Two weeks after the Metro school board rejected its state-ordered charter application [1], Great Hearts Academies officials submitted a 46-page document to the board Monday they insist addresses three areas that are contingent for approval.
But whether the application — and the newly submitted materials — satisfies the nine-member school board won’t become clear until Sept. 11 when it reconsiders Great Hearts’ proposal.
In defying a state order to approve the Phoenix-based charter organization’s plan for a West Nashville charter school on Aug. 14, Metro school board members argued they still hadn’t seen how Great Hearts would address three contingencies required by the Tennessee Board of Education: that Great Hearts hire licensed teachers, receive authorization for just one school initially instead of five, and that it adopt a diversity plan that “mirrors” Metro’s diversity plan for choice schools.
In a letter addressed to Director of Schools Jesse Register and the Metro school board [2], Great Hearts CEO Dan Scoggin and President Peter Bezanson say Metro officials had told them addressing these contingencies in additional materials prior to the Aug. 14 board meeting wasn’t a prerequisite.
“We were informed previously by MNPS staff that there was no need for Great Hearts to submit further materials, as the MNPS board would simply approve Great Hearts application subject to those contingencies, and then the contingencies would then be part of the charter contract,” Scoggin and Bezanson wrote.
Nevertheless, the letter goes on to supply Register and the board with the charter group’s attempt to ease these contingency concerns “as another expression of Great Hearts commitment.”
On teachers, Great Hearts officials say: “Great Hearts will employ licensed teachers insofar and for so long as required by law.”
Addressing its number of schools, the letter reaffirms Great Hearts’ long-term plan is to open five, but is seeking authorization for only one during the current cycle: “Great Hearts understands that the state board instructions to MNPS require MNPS to approve and authorize a charter school for only one school in this application cycle ... .”
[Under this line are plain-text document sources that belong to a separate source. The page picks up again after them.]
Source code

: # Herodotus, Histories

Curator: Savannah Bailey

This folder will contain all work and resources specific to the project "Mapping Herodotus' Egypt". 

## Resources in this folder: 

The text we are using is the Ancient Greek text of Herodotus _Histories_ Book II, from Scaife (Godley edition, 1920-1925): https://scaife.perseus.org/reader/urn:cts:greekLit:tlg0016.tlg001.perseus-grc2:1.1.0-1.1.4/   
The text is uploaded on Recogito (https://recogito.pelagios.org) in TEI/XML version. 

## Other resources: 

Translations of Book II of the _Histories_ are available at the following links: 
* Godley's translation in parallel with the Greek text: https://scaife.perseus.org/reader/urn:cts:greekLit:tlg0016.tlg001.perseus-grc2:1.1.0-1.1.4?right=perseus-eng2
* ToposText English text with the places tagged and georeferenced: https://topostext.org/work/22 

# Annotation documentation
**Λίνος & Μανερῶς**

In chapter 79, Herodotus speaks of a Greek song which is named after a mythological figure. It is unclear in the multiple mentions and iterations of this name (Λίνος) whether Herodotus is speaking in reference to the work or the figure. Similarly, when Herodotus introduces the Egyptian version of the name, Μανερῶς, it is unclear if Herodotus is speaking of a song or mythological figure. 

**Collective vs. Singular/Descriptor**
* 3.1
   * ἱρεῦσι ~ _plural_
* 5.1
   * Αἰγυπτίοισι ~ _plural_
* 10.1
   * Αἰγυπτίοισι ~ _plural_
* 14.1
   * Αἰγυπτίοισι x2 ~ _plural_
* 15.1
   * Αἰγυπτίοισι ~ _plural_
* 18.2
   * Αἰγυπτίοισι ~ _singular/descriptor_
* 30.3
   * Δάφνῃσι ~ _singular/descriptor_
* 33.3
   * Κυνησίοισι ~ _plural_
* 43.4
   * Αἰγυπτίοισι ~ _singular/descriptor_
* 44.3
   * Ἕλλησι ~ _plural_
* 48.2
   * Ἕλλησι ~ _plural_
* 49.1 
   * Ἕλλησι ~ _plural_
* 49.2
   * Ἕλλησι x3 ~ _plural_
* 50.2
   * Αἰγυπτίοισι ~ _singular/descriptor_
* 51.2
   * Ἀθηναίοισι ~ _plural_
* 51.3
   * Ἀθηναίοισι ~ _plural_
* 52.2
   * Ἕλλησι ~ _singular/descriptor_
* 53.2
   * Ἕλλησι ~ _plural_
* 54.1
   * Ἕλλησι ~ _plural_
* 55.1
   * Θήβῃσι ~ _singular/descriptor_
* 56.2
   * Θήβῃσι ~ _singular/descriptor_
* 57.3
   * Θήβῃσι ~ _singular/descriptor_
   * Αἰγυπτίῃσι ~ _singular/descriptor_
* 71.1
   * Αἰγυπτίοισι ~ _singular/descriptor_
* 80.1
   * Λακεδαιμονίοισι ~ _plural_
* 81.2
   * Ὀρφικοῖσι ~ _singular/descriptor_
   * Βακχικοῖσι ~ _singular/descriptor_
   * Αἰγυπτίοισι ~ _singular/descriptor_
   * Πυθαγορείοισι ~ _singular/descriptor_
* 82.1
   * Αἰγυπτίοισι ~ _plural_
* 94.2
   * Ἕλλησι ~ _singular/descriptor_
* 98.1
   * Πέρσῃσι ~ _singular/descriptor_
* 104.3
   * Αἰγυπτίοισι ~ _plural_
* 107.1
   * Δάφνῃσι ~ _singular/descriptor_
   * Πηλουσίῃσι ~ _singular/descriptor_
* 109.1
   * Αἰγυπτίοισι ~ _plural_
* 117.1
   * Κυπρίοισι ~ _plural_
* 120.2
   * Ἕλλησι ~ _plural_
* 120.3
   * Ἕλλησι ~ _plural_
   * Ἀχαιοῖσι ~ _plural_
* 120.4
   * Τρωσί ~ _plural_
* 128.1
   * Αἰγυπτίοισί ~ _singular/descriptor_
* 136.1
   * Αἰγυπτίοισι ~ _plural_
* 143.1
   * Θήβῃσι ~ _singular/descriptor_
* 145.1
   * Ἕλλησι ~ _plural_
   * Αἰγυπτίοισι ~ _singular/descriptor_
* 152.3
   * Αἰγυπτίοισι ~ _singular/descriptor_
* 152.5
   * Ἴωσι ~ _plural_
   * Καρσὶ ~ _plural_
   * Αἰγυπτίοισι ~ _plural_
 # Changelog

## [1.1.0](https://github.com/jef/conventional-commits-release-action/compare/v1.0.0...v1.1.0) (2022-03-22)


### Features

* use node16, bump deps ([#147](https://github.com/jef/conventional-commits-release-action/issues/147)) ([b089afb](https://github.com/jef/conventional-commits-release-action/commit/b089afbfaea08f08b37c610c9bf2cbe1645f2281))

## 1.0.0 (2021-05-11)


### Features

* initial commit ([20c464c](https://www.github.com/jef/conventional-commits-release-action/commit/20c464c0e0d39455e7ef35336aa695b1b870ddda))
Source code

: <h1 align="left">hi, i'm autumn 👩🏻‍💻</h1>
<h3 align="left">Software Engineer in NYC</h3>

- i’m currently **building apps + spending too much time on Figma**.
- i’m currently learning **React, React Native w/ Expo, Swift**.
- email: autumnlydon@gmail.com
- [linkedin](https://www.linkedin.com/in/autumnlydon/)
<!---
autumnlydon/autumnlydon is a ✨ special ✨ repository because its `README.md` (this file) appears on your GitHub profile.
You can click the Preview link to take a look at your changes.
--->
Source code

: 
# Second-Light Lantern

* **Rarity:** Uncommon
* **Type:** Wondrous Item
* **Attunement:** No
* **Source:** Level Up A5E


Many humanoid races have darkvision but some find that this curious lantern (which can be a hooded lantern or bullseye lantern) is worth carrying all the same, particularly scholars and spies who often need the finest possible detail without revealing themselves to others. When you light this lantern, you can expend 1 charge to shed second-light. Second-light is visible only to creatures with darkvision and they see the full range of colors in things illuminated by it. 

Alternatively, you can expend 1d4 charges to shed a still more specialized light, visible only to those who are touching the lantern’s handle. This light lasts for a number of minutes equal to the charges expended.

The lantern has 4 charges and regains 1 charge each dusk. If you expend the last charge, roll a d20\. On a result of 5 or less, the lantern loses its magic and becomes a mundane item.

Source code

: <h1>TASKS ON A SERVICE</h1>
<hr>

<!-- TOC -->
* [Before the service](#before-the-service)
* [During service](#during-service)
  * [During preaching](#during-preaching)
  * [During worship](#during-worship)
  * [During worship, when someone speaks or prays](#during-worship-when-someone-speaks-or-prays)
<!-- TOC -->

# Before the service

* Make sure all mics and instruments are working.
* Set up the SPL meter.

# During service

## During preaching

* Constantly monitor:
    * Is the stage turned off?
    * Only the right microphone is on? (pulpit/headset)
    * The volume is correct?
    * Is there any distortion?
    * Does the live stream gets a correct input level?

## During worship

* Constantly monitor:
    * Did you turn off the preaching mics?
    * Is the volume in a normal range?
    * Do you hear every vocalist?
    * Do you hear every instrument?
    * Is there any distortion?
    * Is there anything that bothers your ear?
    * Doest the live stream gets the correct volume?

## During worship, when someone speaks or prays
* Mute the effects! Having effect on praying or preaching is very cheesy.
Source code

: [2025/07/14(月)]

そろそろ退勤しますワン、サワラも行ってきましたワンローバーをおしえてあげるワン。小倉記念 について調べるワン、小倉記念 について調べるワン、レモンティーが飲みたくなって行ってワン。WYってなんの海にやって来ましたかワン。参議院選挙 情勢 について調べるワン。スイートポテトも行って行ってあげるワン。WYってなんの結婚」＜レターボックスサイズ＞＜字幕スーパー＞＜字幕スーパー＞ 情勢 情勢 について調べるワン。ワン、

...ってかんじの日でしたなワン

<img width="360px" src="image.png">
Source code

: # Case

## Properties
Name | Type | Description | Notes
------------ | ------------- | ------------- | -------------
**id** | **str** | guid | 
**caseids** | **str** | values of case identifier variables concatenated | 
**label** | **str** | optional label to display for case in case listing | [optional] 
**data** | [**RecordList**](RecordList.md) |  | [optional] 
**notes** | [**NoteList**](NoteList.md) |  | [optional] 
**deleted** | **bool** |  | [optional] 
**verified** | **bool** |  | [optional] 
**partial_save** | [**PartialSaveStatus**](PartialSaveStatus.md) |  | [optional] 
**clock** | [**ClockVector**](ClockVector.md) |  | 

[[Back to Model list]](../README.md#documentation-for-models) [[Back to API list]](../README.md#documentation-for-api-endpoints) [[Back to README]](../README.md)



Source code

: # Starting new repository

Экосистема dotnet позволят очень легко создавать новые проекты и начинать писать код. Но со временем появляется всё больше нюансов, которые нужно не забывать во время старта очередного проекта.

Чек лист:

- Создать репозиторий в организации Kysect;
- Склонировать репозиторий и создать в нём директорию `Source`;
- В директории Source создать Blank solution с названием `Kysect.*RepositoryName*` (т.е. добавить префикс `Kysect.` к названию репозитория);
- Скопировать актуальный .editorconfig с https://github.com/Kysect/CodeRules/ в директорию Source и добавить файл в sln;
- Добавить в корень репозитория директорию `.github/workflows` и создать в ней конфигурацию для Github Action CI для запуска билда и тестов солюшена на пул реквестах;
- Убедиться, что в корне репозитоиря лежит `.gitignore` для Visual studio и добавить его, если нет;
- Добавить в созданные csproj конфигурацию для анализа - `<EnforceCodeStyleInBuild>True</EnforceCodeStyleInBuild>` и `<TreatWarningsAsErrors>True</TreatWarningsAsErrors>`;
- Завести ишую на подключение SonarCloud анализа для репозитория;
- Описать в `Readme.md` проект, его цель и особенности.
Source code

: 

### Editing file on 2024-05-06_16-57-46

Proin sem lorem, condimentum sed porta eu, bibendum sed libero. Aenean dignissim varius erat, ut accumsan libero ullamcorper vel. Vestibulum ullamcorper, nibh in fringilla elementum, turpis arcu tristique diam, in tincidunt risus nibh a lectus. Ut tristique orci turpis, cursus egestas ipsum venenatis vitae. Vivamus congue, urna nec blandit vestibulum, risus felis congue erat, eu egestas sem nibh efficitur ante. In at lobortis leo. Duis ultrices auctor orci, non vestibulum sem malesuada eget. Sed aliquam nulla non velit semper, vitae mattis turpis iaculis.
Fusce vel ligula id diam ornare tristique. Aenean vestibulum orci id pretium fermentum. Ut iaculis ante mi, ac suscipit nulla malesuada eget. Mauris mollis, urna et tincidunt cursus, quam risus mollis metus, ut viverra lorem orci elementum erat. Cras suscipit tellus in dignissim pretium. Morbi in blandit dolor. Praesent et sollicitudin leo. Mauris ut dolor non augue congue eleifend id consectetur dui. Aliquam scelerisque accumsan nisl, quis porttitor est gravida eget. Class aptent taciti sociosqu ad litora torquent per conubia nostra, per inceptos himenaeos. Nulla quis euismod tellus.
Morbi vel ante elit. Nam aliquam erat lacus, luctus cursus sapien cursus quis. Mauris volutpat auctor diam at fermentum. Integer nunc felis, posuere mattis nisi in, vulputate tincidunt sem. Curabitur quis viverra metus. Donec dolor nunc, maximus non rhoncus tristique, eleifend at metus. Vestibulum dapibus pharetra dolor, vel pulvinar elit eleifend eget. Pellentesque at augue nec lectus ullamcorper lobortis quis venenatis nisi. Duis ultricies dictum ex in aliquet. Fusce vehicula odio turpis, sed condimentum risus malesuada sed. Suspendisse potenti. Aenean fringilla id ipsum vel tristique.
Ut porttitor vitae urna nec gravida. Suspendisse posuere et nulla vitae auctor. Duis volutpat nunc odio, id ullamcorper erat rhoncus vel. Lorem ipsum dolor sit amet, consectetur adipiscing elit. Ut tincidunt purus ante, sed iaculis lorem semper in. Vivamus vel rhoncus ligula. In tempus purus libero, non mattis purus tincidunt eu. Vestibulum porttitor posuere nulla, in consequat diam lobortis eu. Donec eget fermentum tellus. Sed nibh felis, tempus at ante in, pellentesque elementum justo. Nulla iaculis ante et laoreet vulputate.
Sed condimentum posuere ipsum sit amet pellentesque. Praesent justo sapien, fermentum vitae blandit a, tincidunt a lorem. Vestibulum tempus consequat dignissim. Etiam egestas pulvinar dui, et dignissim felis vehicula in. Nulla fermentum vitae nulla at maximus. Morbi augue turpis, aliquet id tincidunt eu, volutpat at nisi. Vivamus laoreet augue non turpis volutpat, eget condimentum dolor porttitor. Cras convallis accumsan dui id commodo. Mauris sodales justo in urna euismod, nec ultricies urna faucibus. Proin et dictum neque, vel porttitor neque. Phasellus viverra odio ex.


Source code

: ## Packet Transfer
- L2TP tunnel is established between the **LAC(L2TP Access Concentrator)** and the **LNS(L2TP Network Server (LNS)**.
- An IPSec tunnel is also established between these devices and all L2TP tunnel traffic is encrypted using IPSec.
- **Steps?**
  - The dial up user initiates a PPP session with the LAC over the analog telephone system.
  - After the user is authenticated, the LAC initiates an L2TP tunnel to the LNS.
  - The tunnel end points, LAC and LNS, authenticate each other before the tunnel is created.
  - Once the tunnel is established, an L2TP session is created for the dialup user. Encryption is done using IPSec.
But the final and most debated contingency — regarding diversity — is likely more open to interpretation from the school board, which has expressed fears that the proposed Nashville charter school would serve a predominantly white, affluent student population.
In its letter, Great Hearts points to the diversity plan it submitted to Metro in June on appeal in an amended application prior to its second rejection. “Great Hearts plan meets or exceeds the plan that MNPS utilizes for its own schools of choice,” the letter reads.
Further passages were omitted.